(Entries supplied)

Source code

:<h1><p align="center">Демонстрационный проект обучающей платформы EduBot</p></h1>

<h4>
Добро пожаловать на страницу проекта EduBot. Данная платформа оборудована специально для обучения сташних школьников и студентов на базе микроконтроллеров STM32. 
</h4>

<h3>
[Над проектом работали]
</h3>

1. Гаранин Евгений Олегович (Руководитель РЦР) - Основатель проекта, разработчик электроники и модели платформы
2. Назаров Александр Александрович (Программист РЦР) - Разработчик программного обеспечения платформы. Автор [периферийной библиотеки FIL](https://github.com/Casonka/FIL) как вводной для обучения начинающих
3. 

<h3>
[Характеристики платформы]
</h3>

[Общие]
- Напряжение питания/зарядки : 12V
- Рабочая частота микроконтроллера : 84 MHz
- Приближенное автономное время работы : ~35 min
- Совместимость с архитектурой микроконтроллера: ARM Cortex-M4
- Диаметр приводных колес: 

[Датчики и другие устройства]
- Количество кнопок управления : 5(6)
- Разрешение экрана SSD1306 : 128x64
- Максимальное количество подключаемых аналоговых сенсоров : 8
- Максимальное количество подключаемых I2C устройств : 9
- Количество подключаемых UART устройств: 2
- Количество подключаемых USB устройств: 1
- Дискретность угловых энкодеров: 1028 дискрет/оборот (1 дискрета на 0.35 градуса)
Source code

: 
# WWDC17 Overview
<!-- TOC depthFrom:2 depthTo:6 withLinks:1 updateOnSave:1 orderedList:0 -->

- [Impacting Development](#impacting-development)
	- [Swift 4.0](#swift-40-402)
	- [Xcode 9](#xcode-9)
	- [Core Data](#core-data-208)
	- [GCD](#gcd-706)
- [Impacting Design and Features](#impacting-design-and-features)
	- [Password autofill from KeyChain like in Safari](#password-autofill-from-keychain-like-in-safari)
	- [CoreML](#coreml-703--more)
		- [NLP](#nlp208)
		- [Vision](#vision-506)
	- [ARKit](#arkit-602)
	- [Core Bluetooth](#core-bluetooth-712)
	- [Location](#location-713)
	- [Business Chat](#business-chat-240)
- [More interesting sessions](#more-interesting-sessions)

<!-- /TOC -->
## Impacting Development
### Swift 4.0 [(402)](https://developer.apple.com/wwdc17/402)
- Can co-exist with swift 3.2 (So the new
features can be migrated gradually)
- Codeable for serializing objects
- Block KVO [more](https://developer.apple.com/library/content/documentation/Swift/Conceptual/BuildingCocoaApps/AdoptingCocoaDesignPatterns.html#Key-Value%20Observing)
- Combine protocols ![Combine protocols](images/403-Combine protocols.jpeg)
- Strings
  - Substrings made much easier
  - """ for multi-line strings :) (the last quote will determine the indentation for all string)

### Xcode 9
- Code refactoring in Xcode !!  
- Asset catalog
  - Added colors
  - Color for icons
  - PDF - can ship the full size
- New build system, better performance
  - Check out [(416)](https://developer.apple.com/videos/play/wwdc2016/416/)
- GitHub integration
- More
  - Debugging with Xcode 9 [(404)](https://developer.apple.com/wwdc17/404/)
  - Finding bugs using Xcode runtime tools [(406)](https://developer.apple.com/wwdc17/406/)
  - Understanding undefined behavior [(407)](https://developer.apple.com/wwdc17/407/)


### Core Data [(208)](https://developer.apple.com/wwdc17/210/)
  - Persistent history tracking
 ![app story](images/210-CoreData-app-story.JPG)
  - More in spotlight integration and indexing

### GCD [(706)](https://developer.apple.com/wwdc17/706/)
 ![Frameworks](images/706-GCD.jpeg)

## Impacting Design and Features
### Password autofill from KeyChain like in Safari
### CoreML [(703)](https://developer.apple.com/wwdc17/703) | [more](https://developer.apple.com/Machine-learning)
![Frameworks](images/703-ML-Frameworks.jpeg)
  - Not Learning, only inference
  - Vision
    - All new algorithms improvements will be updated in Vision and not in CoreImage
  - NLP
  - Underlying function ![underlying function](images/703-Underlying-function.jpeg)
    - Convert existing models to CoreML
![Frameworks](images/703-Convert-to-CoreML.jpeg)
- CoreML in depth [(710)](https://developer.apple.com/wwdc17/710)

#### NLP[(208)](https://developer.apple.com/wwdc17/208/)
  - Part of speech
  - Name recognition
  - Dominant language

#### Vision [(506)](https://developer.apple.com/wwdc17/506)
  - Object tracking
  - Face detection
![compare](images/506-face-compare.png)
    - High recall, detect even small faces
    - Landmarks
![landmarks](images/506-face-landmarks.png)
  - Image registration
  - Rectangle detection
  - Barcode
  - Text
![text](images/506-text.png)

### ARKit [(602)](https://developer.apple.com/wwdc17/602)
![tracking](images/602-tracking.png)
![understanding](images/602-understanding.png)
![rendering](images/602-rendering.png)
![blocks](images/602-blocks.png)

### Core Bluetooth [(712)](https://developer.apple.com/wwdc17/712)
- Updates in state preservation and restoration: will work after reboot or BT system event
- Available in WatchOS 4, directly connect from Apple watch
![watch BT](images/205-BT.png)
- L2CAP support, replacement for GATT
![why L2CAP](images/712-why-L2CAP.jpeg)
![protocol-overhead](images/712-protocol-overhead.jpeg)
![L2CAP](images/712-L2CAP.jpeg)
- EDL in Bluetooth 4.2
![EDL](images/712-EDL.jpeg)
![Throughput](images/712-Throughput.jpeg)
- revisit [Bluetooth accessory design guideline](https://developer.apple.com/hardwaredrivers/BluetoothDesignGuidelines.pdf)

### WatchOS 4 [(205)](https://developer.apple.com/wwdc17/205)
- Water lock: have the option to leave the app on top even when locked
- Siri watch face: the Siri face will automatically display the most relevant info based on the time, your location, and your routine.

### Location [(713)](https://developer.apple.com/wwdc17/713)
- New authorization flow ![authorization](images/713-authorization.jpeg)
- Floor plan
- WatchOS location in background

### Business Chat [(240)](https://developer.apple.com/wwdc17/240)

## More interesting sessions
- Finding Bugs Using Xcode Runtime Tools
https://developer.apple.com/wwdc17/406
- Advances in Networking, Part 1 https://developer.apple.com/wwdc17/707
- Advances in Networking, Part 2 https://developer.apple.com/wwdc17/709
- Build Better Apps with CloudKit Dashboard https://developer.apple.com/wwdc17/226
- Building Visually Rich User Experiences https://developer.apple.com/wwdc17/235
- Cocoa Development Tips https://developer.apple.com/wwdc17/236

(End Entries supplied)

◆ Exercise instructions ◆
Output all records verbatim.

◆ Solution to this exercise ◆
Source code

:<h1><p align="center">Демонстрационный проект обучающей платформы EduBot</p></h1>

<h4>
Добро пожаловать на страницу проекта EduBot. Данная платформа оборудована специально для обучения сташних школьников и студентов на базе микроконтроллеров STM32. 
</h4>

<h3>
[Над проектом работали]
</h3>

1. Гаранин Евгений Олегович (Руководитель РЦР) - Основатель проекта, разработчик электроники и модели платформы
2. Назаров Александр Александрович (Программист РЦР) - Разработчик программного обеспечения платформы. Автор [периферийной библиотеки FIL](https://github.com/Casonka/FIL) как вводной для обучения начинающих
3. 

<h3>
[Характеристики платформы]
</h3>

[Общие]
- Напряжение питания/зарядки : 12V
- Рабочая частота микроконтроллера : 84 MHz
- Приближенное автономное время работы : ~35 min
- Совместимость с архитектурой микроконтроллера: ARM Cortex-M4
- Диаметр приводных колес: 

[Датчики и другие устройства]
- Количество кнопок управления : 5(6)
- Разрешение экрана SSD1306 : 128x64
- Максимальное количество подключаемых аналоговых сенсоров : 8
- Максимальное количество подключаемых I2C устройств : 9
- Количество подключаемых UART устройств: 2
- Количество подключаемых USB устройств: 1
- Дискретность угловых энкодеров: 1028 дискрет/оборот (1 дискрета на 0.35 градуса)
Source code

: 
# WWDC17 Overview
<!-- TOC depthFrom:2 depthTo:6 withLinks:1 updateOnSave:1 orderedList:0 -->

- [Impacting Development](#impacting-development)
	- [Swift 4.0](#swift-40-402)
	- [Xcode 9](#xcode-9)
	- [Core Data](#core-data-208)
	- [GCD](#gcd-706)
- [Impacting Design and Features](#impacting-design-and-features)
	- [Password autofill from KeyChain like in Safari](#password-autofill-from-keychain-like-in-safari)
	- [CoreML](#coreml-703--more)
		- [NLP](#nlp208)
		- [Vision](#vision-506)
	- [ARKit](#arkit-602)
	- [Core Bluetooth](#core-bluetooth-712)
	- [Location](#location-713)
	- [Business Chat](#business-chat-240)
- [More interesting sessions](#more-interesting-sessions)

<!-- /TOC -->
## Impacting Development
### Swift 4.0 [(402)](https://developer.apple.com/wwdc17/402)
- Can co-exist with swift 3.2 (So the new
features can be migrated gradually)
- Codeable for serializing objects
- Block KVO [more](https://developer.apple.com/library/content/documentation/Swift/Conceptual/BuildingCocoaApps/AdoptingCocoaDesignPatterns.html#Key-Value%20Observing)
- Combine protocols ![Combine protocols](images/403-Combine protocols.jpeg)
- Strings
  - Substrings made much easier
  - """ for multi-line strings :) (the last quote will determine the indentation for all string)

### Xcode 9
- Code refactoring in Xcode !!  
- Asset catalog
  - Added colors
  - Color for icons
  - PDF - can ship the full size
- New build system, better performance
  - Check out [(416)](https://developer.apple.com/videos/play/wwdc2016/416/)
- GitHub integration
- More
  - Debugging with Xcode 9 [(404)](https://developer.apple.com/wwdc17/404/)
  - Finding bugs using Xcode runtime tools [(406)](https://developer.apple.com/wwdc17/406/)
  - Understanding undefined behavior [(407)](https://developer.apple.com/wwdc17/407/)


### Core Data [(208)](https://developer.apple.com/wwdc17/210/)
  - Persistent history tracking
 ![app story](images/210-CoreData-app-story.JPG)
  - More in spotlight integration and indexing

### GCD [(706)](https://developer.apple.com/wwdc17/706/)
 ![Frameworks](images/706-GCD.jpeg)

## Impacting Design and Features
### Password autofill from KeyChain like in Safari
### CoreML [(703)](https://developer.apple.com/wwdc17/703) | [more](https://developer.apple.com/Machine-learning)
![Frameworks](images/703-ML-Frameworks.jpeg)
  - Not Learning, only inference
  - Vision
    - All new algorithms improvements will be updated in Vision and not in CoreImage
  - NLP
  - Underlying function ![underlying function](images/703-Underlying-function.jpeg)
    - Convert existing models to CoreML
![Frameworks](images/703-Convert-to-CoreML.jpeg)
- CoreML in depth [(710)](https://developer.apple.com/wwdc17/710)

#### NLP[(208)](https://developer.apple.com/wwdc17/208/)
  - Part of speech
  - Name recognition
  - Dominant language

#### Vision [(506)](https://developer.apple.com/wwdc17/506)
  - Object tracking
  - Face detection
![compare](images/506-face-compare.png)
    - High recall, detect even small faces
    - Landmarks
![landmarks](images/506-face-landmarks.png)
  - Image registration
  - Rectangle detection
  - Barcode
  - Text
![text](images/506-text.png)

### ARKit [(602)](https://developer.apple.com/wwdc17/602)
![tracking](images/602-tracking.png)
![understanding](images/602-understanding.png)
![rendering](images/602-rendering.png)
![blocks](images/602-blocks.png)

### Core Bluetooth [(712)](https://developer.apple.com/wwdc17/712)
- Updates in state preservation and restoration: will work after reboot or BT system event
- Available in WatchOS 4, directly connect from Apple watch
![watch BT](images/205-BT.png)
- L2CAP support, replacement for GATT
![why L2CAP](images/712-why-L2CAP.jpeg)
![protocol-overhead](images/712-protocol-overhead.jpeg)
![L2CAP](images/712-L2CAP.jpeg)
- EDL in Bluetooth 4.2
![EDL](images/712-EDL.jpeg)
![Throughput](images/712-Throughput.jpeg)
- revisit [Bluetooth accessory design guideline](https://developer.apple.com/hardwaredrivers/BluetoothDesignGuidelines.pdf)

### WatchOS 4 [(205)](https://developer.apple.com/wwdc17/205)
- Water lock: have the option to leave the app on top even when locked
- Siri watch face: the Siri face will automatically display the most relevant info based on the time, your location, and your routine.

### Location [(713)](https://developer.apple.com/wwdc17/713)
- New authorization flow ![authorization](images/713-authorization.jpeg)
- Floor plan
- WatchOS location in background

### Business Chat [(240)](https://developer.apple.com/wwdc17/240)

## More interesting sessions
- Finding Bugs Using Xcode Runtime Tools
https://developer.apple.com/wwdc17/406
- Advances in Networking, Part 1 https://developer.apple.com/wwdc17/707
- Advances in Networking, Part 2 https://developer.apple.com/wwdc17/709
- Build Better Apps with CloudKit Dashboard https://developer.apple.com/wwdc17/226
- Building Visually Rich User Experiences https://developer.apple.com/wwdc17/235
- Cocoa Development Tips https://developer.apple.com/wwdc17/236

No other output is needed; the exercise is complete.